## Try it
The number of lines below containing the word "true" is all that should be returned.

☆ ☆ ☆ ☆ ☆

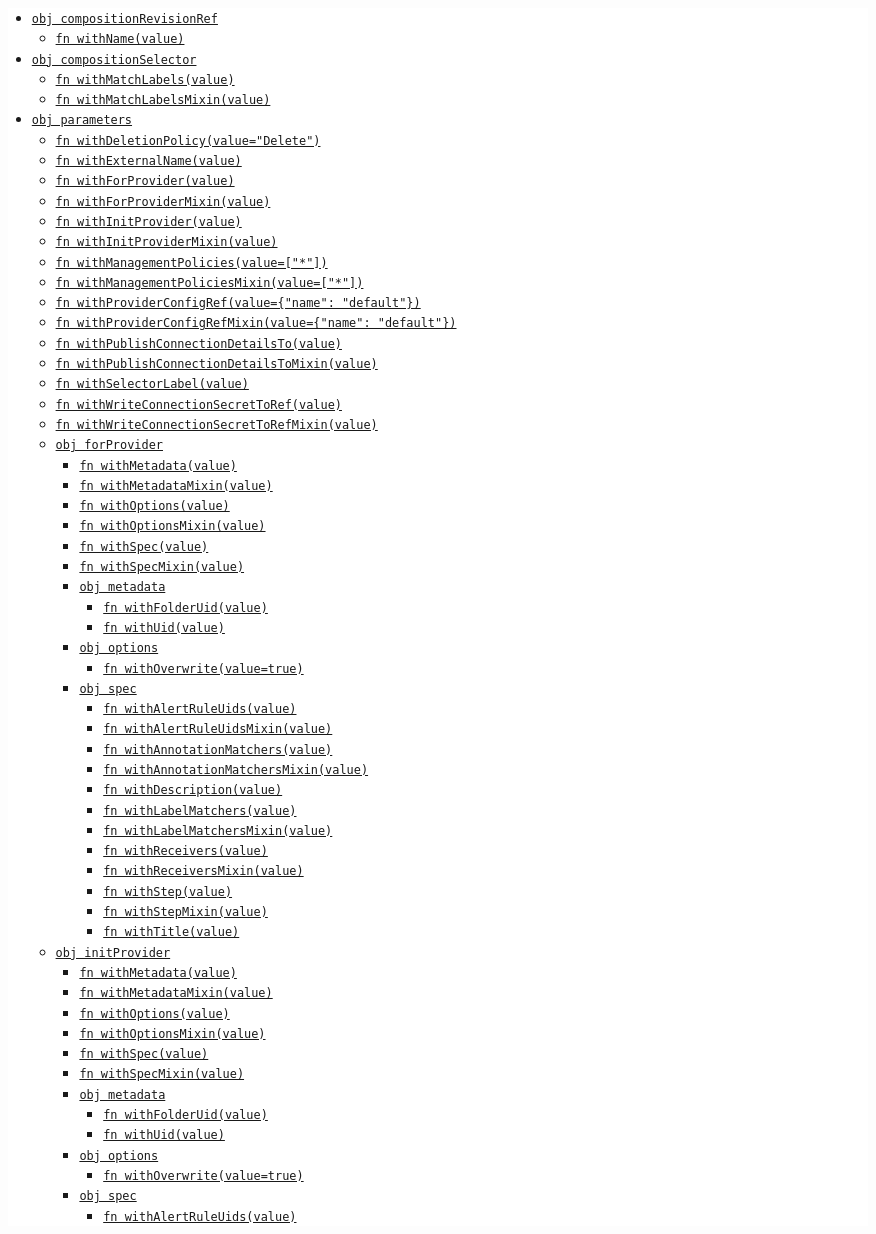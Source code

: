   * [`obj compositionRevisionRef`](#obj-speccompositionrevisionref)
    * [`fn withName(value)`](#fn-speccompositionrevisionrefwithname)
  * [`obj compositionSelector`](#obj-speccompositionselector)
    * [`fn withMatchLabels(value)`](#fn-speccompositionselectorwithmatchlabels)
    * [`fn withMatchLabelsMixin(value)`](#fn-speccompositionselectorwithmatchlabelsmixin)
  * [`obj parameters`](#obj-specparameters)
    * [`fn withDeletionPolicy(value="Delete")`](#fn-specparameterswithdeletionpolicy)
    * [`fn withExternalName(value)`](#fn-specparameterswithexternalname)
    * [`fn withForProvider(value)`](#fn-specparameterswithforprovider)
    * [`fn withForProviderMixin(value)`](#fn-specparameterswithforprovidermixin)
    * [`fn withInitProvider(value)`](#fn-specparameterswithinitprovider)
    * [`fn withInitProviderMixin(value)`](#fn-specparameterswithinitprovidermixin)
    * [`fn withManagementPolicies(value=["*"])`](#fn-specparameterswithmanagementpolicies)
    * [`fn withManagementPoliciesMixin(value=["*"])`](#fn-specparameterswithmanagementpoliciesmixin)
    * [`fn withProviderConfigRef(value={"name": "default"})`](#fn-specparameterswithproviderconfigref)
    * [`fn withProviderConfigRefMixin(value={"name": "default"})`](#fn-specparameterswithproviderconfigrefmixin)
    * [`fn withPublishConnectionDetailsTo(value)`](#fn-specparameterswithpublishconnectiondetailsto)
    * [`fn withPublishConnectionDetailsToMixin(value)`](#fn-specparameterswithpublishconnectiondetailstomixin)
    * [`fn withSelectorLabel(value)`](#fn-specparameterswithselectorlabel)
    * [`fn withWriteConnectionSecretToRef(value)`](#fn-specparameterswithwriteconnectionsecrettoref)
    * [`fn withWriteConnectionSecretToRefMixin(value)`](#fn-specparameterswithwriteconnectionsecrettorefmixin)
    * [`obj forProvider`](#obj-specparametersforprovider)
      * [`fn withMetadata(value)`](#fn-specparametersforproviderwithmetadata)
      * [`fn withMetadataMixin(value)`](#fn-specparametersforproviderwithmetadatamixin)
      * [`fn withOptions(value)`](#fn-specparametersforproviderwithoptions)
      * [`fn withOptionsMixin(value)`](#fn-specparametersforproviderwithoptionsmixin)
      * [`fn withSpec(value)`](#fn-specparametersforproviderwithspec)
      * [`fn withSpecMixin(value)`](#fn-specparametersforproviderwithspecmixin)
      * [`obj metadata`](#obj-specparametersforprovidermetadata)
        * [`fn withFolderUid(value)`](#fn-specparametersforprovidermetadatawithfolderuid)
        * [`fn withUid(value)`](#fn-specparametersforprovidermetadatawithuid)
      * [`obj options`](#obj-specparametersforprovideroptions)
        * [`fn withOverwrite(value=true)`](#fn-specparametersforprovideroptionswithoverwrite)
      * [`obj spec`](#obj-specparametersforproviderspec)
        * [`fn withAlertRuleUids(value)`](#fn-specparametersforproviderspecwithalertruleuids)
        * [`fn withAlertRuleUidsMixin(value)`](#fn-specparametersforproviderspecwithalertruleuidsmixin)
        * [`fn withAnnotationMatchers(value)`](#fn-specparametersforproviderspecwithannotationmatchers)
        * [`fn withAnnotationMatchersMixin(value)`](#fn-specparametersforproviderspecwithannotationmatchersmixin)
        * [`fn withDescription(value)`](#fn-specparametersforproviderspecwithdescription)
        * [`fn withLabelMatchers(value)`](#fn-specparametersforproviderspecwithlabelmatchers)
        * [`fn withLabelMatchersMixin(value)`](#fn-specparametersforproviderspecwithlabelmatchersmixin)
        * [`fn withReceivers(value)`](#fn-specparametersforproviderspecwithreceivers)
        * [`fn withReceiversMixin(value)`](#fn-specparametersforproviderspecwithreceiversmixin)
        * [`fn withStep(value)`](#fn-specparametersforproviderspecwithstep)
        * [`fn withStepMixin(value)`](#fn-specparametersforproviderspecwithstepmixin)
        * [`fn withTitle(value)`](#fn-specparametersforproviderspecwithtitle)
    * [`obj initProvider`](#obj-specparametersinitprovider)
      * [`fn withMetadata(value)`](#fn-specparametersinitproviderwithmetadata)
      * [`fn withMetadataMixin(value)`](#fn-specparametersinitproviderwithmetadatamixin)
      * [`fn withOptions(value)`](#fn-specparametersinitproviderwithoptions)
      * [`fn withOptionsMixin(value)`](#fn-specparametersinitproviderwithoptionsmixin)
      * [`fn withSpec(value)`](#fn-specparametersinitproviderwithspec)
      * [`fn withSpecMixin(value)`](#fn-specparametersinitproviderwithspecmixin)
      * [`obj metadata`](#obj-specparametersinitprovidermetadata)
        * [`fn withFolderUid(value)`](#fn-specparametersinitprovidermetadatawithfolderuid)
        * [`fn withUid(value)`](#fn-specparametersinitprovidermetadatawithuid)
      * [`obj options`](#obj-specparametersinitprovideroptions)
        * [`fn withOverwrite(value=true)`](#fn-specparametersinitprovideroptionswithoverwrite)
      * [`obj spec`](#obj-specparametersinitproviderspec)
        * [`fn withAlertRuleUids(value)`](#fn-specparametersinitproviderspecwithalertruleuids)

☆ ☆ ☆ ☆ ☆

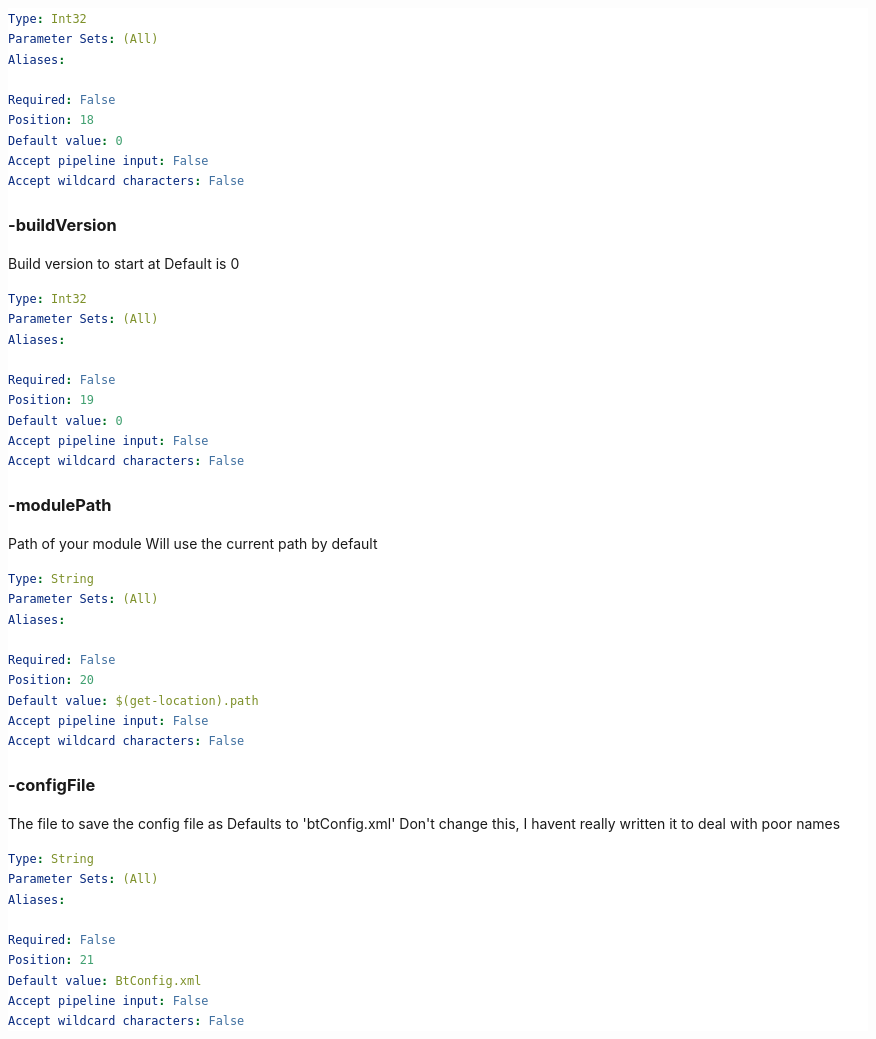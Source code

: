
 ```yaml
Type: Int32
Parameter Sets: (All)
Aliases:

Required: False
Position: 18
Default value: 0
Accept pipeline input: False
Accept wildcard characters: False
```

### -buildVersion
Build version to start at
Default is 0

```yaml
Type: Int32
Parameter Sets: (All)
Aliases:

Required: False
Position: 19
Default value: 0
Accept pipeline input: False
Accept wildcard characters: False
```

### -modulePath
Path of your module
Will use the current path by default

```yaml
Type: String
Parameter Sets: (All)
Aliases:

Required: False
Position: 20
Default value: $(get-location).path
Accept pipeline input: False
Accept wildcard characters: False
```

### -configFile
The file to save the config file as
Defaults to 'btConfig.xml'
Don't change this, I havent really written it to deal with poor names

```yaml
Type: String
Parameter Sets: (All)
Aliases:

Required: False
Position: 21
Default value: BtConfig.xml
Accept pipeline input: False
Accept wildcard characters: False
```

☆ ☆ ☆ ☆ ☆

## Expected answer
2